Growing up in a European capital city could have provided me with all the benefits of an urban environment. I am now 26 and could not guide someone through my home city. Rather I would roam around the neighboring fields and forests, would lose myself in the moving clouds and take photos of everything around me. My name is Svenja and I have spent most of my childhood in the outdoors where dreams of a better world would grow and not burst by the laughter and disbelief of ‘the adults’.

For as long as I can remember I was interested in and amazed by rhinos. I always had very sensitive ears, a characteristic that I shared with those magnificent creatures. Around them there would not be the daily noisy insanity of a capital city, I imagined. With them, we would silently tune in to each other and be aware of everything around us, by just listening in to the earth’s silent heartbeat. With seven I learned about the problem of rhinos being poached and them moving towards extinction. So, with seven I decided that one day I would go to Africa and ‘save the rhinos’.

The laughter and disbelief towards my conviction could not have been more discouraging, so it was quickly buried under a huge pile of ‘reality’ (or so it was called). So, during the entire time of school, it remained buried and well hidden. I still enjoyed the outdoors, but that was not an option for a career.

When it was time to choose a university program, my ideas varied from photography to psychology, from architecture to environmental monitoring and nature conservation. When I, still not sure, chose nature conservation, everyone around me knew already. Why everyone but me? As part of that program, we had to do an internship.

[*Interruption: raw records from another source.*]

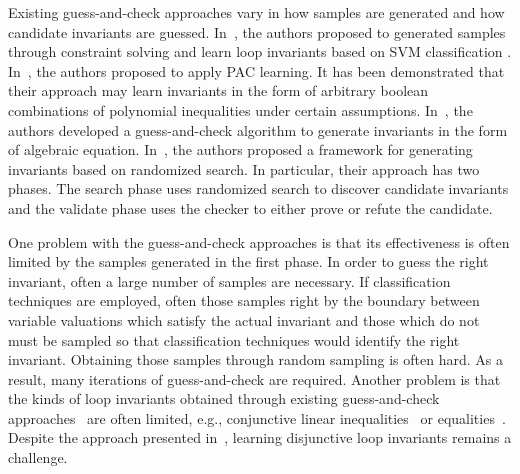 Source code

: Existing guess-and-check approaches vary in how samples are generated and how candidate invariants are guessed. In~\cite{sharma2012interpolants}, the authors proposed to generated samples through constraint solving and learn loop invariants based on SVM classification . In~\cite{sharma2013verification}, the authors proposed to apply PAC learning. It has been demonstrated that their approach may learn invariants in the form of arbitrary boolean
combinations of polynomial inequalities under certain assumptions. In~\cite{DBLP:conf/esop/0001GHALN13},
the authors developed a guess-and-check algorithm to generate invariants in the form of algebraic equation.
In~\cite{sharma2014invariant}, the authors proposed a framework for generating invariants based on randomized search.
In particular, their approach has two phases. The search phase uses randomized search to discover candidate invariants and the validate phase uses the checker to either prove or refute the candidate.

One problem with the guess-and-check approaches is that its effectiveness is often limited by the samples generated in the first phase. In order to guess the right invariant, often a large number of samples are necessary.
If classification techniques are employed, often those samples right by the boundary between variable valuations which satisfy the actual invariant and those which do not must be sampled so that classification techniques would identify the right invariant. Obtaining those samples through random sampling is often hard. As a result, many iterations of guess-and-check are required. Another problem is that the kinds of loop invariants obtained through existing guess-and-check approaches~\cite{sharma2012interpolants,sharma2013verification,DBLP:conf/esop/0001GHALN13,sharma2014invariant} are often limited, e.g., conjunctive linear inequalities~\cite{sharma2012interpolants} or equalities~\cite{DBLP:conf/esop/0001GHALN13}. Despite the approach presented in~\cite{DBLP:conf/pldi/GulwaniSV08,DBLP:conf/cav/SharmaDDA11}, learning disjunctive loop invariants remains a challenge.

While the most wanted to have something simple to get done with it, I remembered the dream that I had once upon a time.

Carefully, I asked myself, What if (and only if) I could see the rhinos, my favorite animals, once in the wild? After that, I would come to my senses and follow a ‘real career’. That silent thought quickly grew into an actual idea and huge enthusiasm. I did my internship in a rhino reserve in Uganda where I worked in all different areas and got the whole picture of the organization of the reserve. Beyond that, I got taken seriously and appreciated for the first time. I started picking up the pieces of my hidden dream and putting it back together. It turned out that this once-in-a-lifetime experience would give my life an extreme turn. My life got a direction and a purpose, and I got new enthusiasm for what was yet to come. Back home I gave presentations in schools and environmental centres about rhinos and their threats until I would return to the reserve two years later to write my bachelor thesis there. Still, many did not believe in me or in what I did. The difference was that now I did.

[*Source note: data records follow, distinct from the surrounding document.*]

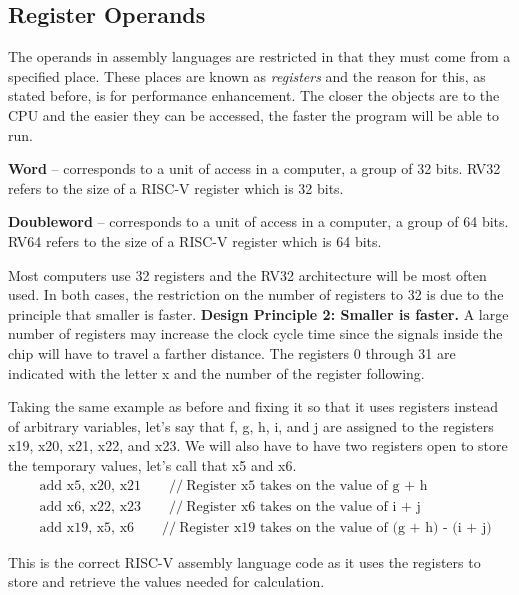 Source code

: \documentclass[12pt]{article}
\begin{document}
    \subsection*{Register Operands}
    \par The operands in assembly languages are restricted in that they must
    come from a specified place. These places are known as \textit{registers}
    and the reason for this, as stated before, is for performance enhancement.
    The closer the objects are to the CPU and the easier they can be accessed,
    the faster the program will be able to run.
    \par \textbf{Word} -- corresponds to a unit of access in a computer, a group
    of 32 bits. RV32 refers to the size of a RISC-V register which is 32 bits.
    \par \textbf{Doubleword} -- corresponds to a unit of access in a computer, a group
    of 64 bits. RV64 refers to the size of a RISC-V register which is 64 bits.
    \par Most computers use 32 registers and the RV32 architecture will be most
    often used. In both cases, the restriction on the number of registers to 32
    is due to the principle that smaller is faster. \textbf{Design Principle 2:
    Smaller is faster.} A large number of registers may increase the clock cycle
    time since the signals inside the chip will have to travel a farther
    distance. The registers 0 through 31 are indicated with the letter x and the
    number of the register following.
    \par Taking the same example as before and fixing it so that it uses
    registers instead of arbitrary variables, let's say that f, g, h, i, and j
    are assigned to the registers x19, x20, x21, x22, and x23. We will also have
    to have two registers open to store the temporary values, let's call that x5
    and x6.
    \begin{align*}
        & \text{add x5, x20, x21}\qquad //\ \text{Register x5 takes on the value of g + h}  \\
        & \text{add x6, x22, x23}\qquad //\ \text{Register x6 takes on the value of i + j}  \\
        & \text{add x19, x5, x6}\qquad //\ \text{Register x19 takes on the value of (g + h) - (i + j)}
    \end{align*}
    \par This is the correct RISC-V assembly language code as it uses the
    registers to store and retrieve the values needed for calculation.
\end{document}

During the process of writing my thesis, something else got my increasing attention. I realized how much a good relationship with local communities and the staff is important for the protection of any species or habitat. That we don’t have to just learn more about the ecology of an animal, and everything will fall into place, but we would need to have exactly those people on board who would otherwise be a threat to our conservation goal. But even more, they often don’t aim to be a threat and don’t aim to destroy but often simply try to have food on the table for their families and be able to pay school fees for their children. It opened my eyes to the needs of people but also for the complexity of the issue. That awareness grew stronger when I lived and worked in the South African Bush for a year. Racism was evident and the exclusion of local communities from nature reserves denied the communities any positive encounters with wildlife.

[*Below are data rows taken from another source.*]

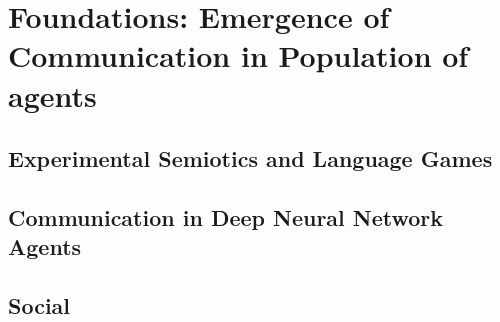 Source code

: \chapter{Foundations: Emergence of Communication in Population of agents}
\label{chap:foundation_formation}
\minitoc


\section{Experimental Semiotics and Language Games}

\section{Communication in Deep Neural Network Agents}

\section{Social \marl}


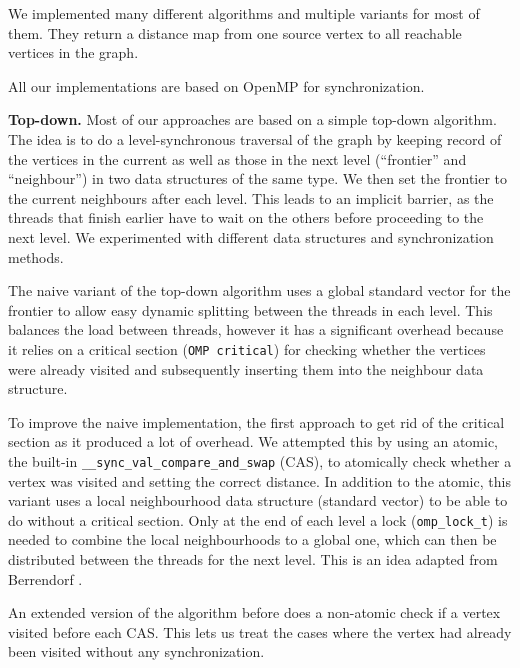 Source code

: \documentclass[letterpaper]{article}
\newcommand{\mypar}[1]{{\bf #1.}} %
\begin{document}
		We implemented many different algorithms and multiple variants for most of them. They return a distance map from one source vertex to all reachable vertices in the graph.
		
		All our implementations are based on OpenMP for synchronization.
		
		
		\mypar{Top-down}
		Most of our approaches are based on a simple top-down algorithm. 
		The idea is to do a level-synchronous traversal of the graph by keeping record of the vertices in the current as well as those in the next level (``frontier'' and ``neighbour'') in two data structures of the same type. 
		We then set the frontier to the current neighbours after each level. 
		This leads to an implicit barrier, as the threads that finish earlier have to wait on the others before proceeding to the next level.
		We experimented with different data structures and synchronization methods.
		
		The naive variant of the top-down algorithm uses a global standard vector for the frontier to allow easy dynamic splitting between the threads in each level. 
		This balances the load between threads, however it has a significant overhead because it relies on a critical section (\verb+OMP critical+) for checking whether the vertices were already visited and subsequently inserting them into the neighbour data structure.
		
		To improve the naive implementation, the first approach to get rid of the critical section as it produced a lot of overhead. 
		We attempted this by using an atomic, the built-in \verb+__sync_val_compare_and_swap+ (CAS), to atomically check whether a vertex was visited and setting the correct distance. 
		In addition to the atomic, this variant uses a local neighbourhood data structure (standard vector) to be able to do without a critical section. 
		Only at the end of each level a lock (\verb+omp_lock_t+) is needed to combine the local neighbourhoods to a global one, which can then be distributed between the threads for the next level. 
		This is an idea adapted from Berrendorf \cite{Berrendorf:14}.
		
		An extended version of the algorithm before does a non-atomic check if a vertex visited before each CAS. 
		This lets us treat the cases where the vertex had already been visited without any synchronization.
		
\end{document}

There was one thing that all the encountered communities in Uganda and South Africa had in common, their Christian faith. I was amazed by the joy despite hardships and the strength to carry on despite
repeated loss without compensation. Because of that but mostly because of my own sense of awe towards a higher being who has created the entire universe in such accuracy that life is even possible here and in such creative detail that every being is interconnected with its surroundings, I found my strength to carry on in my faith to the Christian God. A God who has not only created everything long time ago but who has also given my worth when nobody else did.

When I started my master’s in wildlife management, the focus of my thesis was defined even before the first course began. I still wanted to protect rhinos and reduce conflict, but even more, I wanted to give people a perspective that goes beyond mere survival and encourages them to become a part in the flourishing of the landscape. Now I am in Kenya, writing my master thesis in exactly that. Even though interdisciplinarity was preached to us throughout our studies, now there are obstacles in my way wherever I go. I found my way; I found my passion. But for that, I can’t count on the support of many.

Finally, I can combine my interest in conservation, wildlife management, psychology, community development, photography, guiding, sociology, and theology. But for the very same reason, sponsorships got refused because it doesn’t fit in any of their categories and supervisors give opposing advice depending on the scientific rules and writing structures they use. Though the way is long and rocky, and I often feel completely underequipped to do any of the things I am doing, I know of the relevance and potential it holds. And I know of my worth to not let others define my ‘reality’ anymore.